• What you should do
Ignoring the pictures, repeat every entry below exactly as it appears.

• Available records
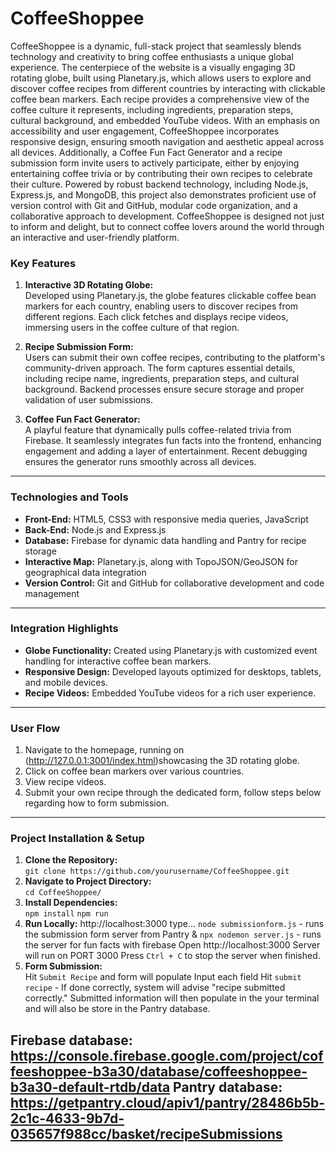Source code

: # CoffeeShoppee

CoffeeShoppee is a dynamic, full-stack project that seamlessly blends technology and creativity to bring coffee enthusiasts a unique global experience. The centerpiece of the website is a visually engaging 3D rotating globe, built using Planetary.js, which allows users to explore and discover coffee recipes from different countries by interacting with clickable coffee bean markers. Each recipe provides a comprehensive view of the coffee culture it represents, including ingredients, preparation steps, cultural background, and embedded YouTube videos. With an emphasis on accessibility and user engagement, CoffeeShoppee incorporates responsive design, ensuring smooth navigation and aesthetic appeal across all devices. Additionally, a Coffee Fun Fact Generator and a recipe submission form invite users to actively participate, either by enjoying entertaining coffee trivia or by contributing their own recipes to celebrate their culture. Powered by robust backend technology, including Node.js, Express.js, and MongoDB, this project also demonstrates proficient use of version control with Git and GitHub, modular code organization, and a collaborative approach to development. CoffeeShoppee is designed not just to inform and delight, but to connect coffee lovers around the world through an interactive and user-friendly platform.

### Key Features
1. **Interactive 3D Rotating Globe:**  
   Developed using Planetary.js, the globe features clickable coffee bean markers for each country, enabling users to discover recipes from different regions. Each click fetches and displays recipe videos, immersing users in the coffee culture of that region.

2. **Recipe Submission Form:**  
   Users can submit their own coffee recipes, contributing to the platform's community-driven approach. The form captures essential details, including recipe name, ingredients, preparation steps, and cultural background. Backend processes ensure secure storage and proper validation of user submissions.

3. **Coffee Fun Fact Generator:**  
   A playful feature that dynamically pulls coffee-related trivia from Firebase. It seamlessly integrates fun facts into the frontend, enhancing engagement and adding a layer of entertainment. Recent debugging ensures the generator runs smoothly across all devices.

---

### Technologies and Tools
- **Front-End:** HTML5, CSS3 with responsive media queries, JavaScript  
- **Back-End:** Node.js and Express.js  
- **Database:** Firebase for dynamic data handling and Pantry for recipe storage  
- **Interactive Map:** Planetary.js, along with TopoJSON/GeoJSON for geographical data integration  
- **Version Control:** Git and GitHub for collaborative development and code management 

---

### Integration Highlights
- **Globe Functionality:** Created using Planetary.js with customized event handling for interactive coffee bean markers.  
- **Responsive Design:** Developed layouts optimized for desktops, tablets, and mobile devices.  
- **Recipe Videos:** Embedded YouTube videos for a rich user experience.

---

### User Flow

1. Navigate to the homepage, running on (http://127.0.0.1:3001/index.html)showcasing the 3D rotating globe.  
2. Click on coffee bean markers over various countries.  
3. View recipe videos.  
4. Submit your own recipe through the dedicated form, follow steps below regarding how to form submission.

---

### Project Installation & Setup
1. **Clone the Repository:**  
   `git clone https://github.com/yourusername/CoffeeShoppee.git`  
2. **Navigate to Project Directory:**  
   `cd CoffeeShoppee/`  
3. **Install Dependencies:**  
   `npm install`
   `npm run`
4. **Run Locally:**
   http://localhost:3000
   type...
   `node submissionform.js` - runs the submission form server from Pantry
             & 
   `npx nodemon server.js` - runs the server for fun facts with firebase
   Open http://localhost:3000
   Server will run on PORT 3000
   Press `Ctrl + C` to stop the server when finished.
5. **Form Submission:**  
   Hit `Submit Recipe` and form will populate
   Input each field
   Hit `submit recipe` - If done correctly, system will advise "recipe submitted correctly."
   Submitted information will then populate in the your terminal and will also be store in the Pantry database.

Firebase database: https://console.firebase.google.com/project/coffeeshoppee-b3a30/database/coffeeshoppee-b3a30-default-rtdb/data
Pantry database: https://getpantry.cloud/apiv1/pantry/28486b5b-2c1c-4633-9b7d-035657f988cc/basket/recipeSubmissions
---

• Reply to the exercise
Source code

: # CoffeeShoppee

CoffeeShoppee is a dynamic, full-stack project that seamlessly blends technology and creativity to bring coffee enthusiasts a unique global experience. The centerpiece of the website is a visually engaging 3D rotating globe, built using Planetary.js, which allows users to explore and discover coffee recipes from different countries by interacting with clickable coffee bean markers. Each recipe provides a comprehensive view of the coffee culture it represents, including ingredients, preparation steps, cultural background, and embedded YouTube videos. With an emphasis on accessibility and user engagement, CoffeeShoppee incorporates responsive design, ensuring smooth navigation and aesthetic appeal across all devices. Additionally, a Coffee Fun Fact Generator and a recipe submission form invite users to actively participate, either by enjoying entertaining coffee trivia or by contributing their own recipes to celebrate their culture. Powered by robust backend technology, including Node.js, Express.js, and MongoDB, this project also demonstrates proficient use of version control with Git and GitHub, modular code organization, and a collaborative approach to development. CoffeeShoppee is designed not just to inform and delight, but to connect coffee lovers around the world through an interactive and user-friendly platform.

### Key Features
1. **Interactive 3D Rotating Globe:**  
   Developed using Planetary.js, the globe features clickable coffee bean markers for each country, enabling users to discover recipes from different regions. Each click fetches and displays recipe videos, immersing users in the coffee culture of that region.

2. **Recipe Submission Form:**  
   Users can submit their own coffee recipes, contributing to the platform's community-driven approach. The form captures essential details, including recipe name, ingredients, preparation steps, and cultural background. Backend processes ensure secure storage and proper validation of user submissions.

3. **Coffee Fun Fact Generator:**  
   A playful feature that dynamically pulls coffee-related trivia from Firebase. It seamlessly integrates fun facts into the frontend, enhancing engagement and adding a layer of entertainment. Recent debugging ensures the generator runs smoothly across all devices.

---

### Technologies and Tools
- **Front-End:** HTML5, CSS3 with responsive media queries, JavaScript  
- **Back-End:** Node.js and Express.js  
- **Database:** Firebase for dynamic data handling and Pantry for recipe storage  
- **Interactive Map:** Planetary.js, along with TopoJSON/GeoJSON for geographical data integration  
- **Version Control:** Git and GitHub for collaborative development and code management 

---

### Integration Highlights
- **Globe Functionality:** Created using Planetary.js with customized event handling for interactive coffee bean markers.  
- **Responsive Design:** Developed layouts optimized for desktops, tablets, and mobile devices.  
- **Recipe Videos:** Embedded YouTube videos for a rich user experience.

---

### User Flow

1. Navigate to the homepage, running on (http://127.0.0.1:3001/index.html)showcasing the 3D rotating globe.  
2. Click on coffee bean markers over various countries.  
3. View recipe videos.  
4. Submit your own recipe through the dedicated form, follow steps below regarding how to form submission.

---

### Project Installation & Setup
1. **Clone the Repository:**  
   `git clone https://github.com/yourusername/CoffeeShoppee.git`  
2. **Navigate to Project Directory:**  
   `cd CoffeeShoppee/`  
3. **Install Dependencies:**  
   `npm install`
   `npm run`
4. **Run Locally:**
   http://localhost:3000
   type...
   `node submissionform.js` - runs the submission form server from Pantry
             & 
   `npx nodemon server.js` - runs the server for fun facts with firebase
   Open http://localhost:3000
   Server will run on PORT 3000
   Press `Ctrl + C` to stop the server when finished.
5. **Form Submission:**  
   Hit `Submit Recipe` and form will populate
   Input each field
   Hit `submit recipe` - If done correctly, system will advise "recipe submitted correctly."
   Submitted information will then populate in the your terminal and will also be store in the Pantry database.

Firebase database: https://console.firebase.google.com/project/coffeeshoppee-b3a30/database/coffeeshoppee-b3a30-default-rtdb/data
Pantry database: https://getpantry.cloud/apiv1/pantry/28486b5b-2c1c-4633-9b7d-035657f988cc/basket/recipeSubmissions
---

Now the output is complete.